Earleywine seemed a bit embarrassed about the whole situation. “He (umpire John Kurnat) did what he needed to. I deserved it.” He said he’d rather focus on the good things his team accomplished, not “my mistake.”

“It was torturous watching this in the team room,” Earleywine said after the game. There was a five second delay, and I’d hear the fans cheer or boo and then have to wait to see what happened.”

Big 12 Represesents
Half of the teams in the Women’s College World Series play in the Big 12, as Baylor, Oklahoma, Oklahoma State and Missouri advance. Tournament play begins in Oklahoma City on Thursday, June 2 and wraps up the following Wednesday, June 8.

Final Stat Line
Mizzou: Pitcher Chelsea Thomas was credited with two earned runs on 10 hits in seven innings. She walked two batters and struck out nine.

Washington: Pitcher Kaitlin Inglesby was credited with five earned runs on four hits. She walked five batters and struck out four.

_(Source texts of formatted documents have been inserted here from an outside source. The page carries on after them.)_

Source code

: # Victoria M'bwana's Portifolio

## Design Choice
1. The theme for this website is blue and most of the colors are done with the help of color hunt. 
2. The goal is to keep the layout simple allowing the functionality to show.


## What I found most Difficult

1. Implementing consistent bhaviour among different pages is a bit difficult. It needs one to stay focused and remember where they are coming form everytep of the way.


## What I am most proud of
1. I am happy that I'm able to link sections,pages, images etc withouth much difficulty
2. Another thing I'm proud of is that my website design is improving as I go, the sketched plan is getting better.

With the win, the Tigers are 52-8 on the year. The Huskies finish their season 37-15. Washington coach Heather Tarr offered this advice for the Tigers as they head to Oklahoma City. “Everybody tries to change their game, just go and do what you do.” It worked for the Huskies, who won a title in 2009. And, starting Thursday in Oklahoma City, the Tigers will see if what they do is good enough to win the school it’s first National Championship ever in softball and the first in any sport in 50 years.

Up Next
Mizzou faces No. 4 Florida at 8:30 pm CDT on Thursday, June 2.